Wednesday, November 3, 2021

SearchResearch Challenge (11/3/21): Why is the Carquinez Strait so undeveloped?

It's a mystery to me... 

As I flew out of the San Francisco airport on a clear fall day, I noticed a vast imbalance in the landscape below, an asymmetry that I couldn't quite understand.  See that image above?  Notice anything odd about it?  

I noticed that while there's a lot of development (houses, shopping centers, etc.) on the north side of the strait, there's very little on the south side.  

This region of the greater San Francisco Bay region is a series of towns that have varied in size and importance over the years.  The lone village in this singular blank spot is Port Costa, and just to the west of that village is Crockett, home of the C&H Sugar factory.  If you shift to the east, you'll find Martinez, the former Pony Express stop, county seat, and home to John Muir for the last third of his life.  

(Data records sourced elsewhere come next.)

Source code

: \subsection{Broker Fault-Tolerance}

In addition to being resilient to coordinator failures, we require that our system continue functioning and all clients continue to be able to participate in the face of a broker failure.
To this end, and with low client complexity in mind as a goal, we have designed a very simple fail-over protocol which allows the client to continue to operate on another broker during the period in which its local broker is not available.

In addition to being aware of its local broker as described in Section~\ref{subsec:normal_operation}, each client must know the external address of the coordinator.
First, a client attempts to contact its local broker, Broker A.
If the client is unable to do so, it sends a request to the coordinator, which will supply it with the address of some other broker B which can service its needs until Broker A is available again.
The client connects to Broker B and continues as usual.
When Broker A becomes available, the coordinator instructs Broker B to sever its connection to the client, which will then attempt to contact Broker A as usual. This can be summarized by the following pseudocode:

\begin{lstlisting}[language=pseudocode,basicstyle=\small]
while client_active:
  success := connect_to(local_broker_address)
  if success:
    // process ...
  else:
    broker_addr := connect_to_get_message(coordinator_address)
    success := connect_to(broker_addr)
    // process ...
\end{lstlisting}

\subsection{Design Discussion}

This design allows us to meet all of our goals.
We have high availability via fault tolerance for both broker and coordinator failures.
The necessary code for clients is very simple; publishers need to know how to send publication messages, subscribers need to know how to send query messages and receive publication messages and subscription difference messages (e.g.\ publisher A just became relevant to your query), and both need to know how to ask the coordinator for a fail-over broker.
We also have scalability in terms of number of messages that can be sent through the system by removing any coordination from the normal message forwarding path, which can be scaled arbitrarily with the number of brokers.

But there's a big gap between Crockett and Martinez, a large region of undeveloped land.  It seems inconceivable to me that there wouldn't be SOME development between those two cities.  Why isn’t it more like Cinque Terre, with trails, small villages, fine restaurants and not just a strip of underappreciated shoreline?  Mind you, I'm not advocating for that--I love this stretch of the Carquinez Strait and I appreciate the quiet when I visit, but I'm puzzled.  Why is it like that?  So here's this week's Challenge:  

1. Can you figure out what's going on in this stretch of otherwise unused coastline?  Is it really the "Lost Coast" of the North Bay? Why so... empty?  What didn't happened here?   

The perfect answer will probably be some kind of historical briefing: What happened to this stretch of the coast?  Why was it left alone while everything around it turned into cities?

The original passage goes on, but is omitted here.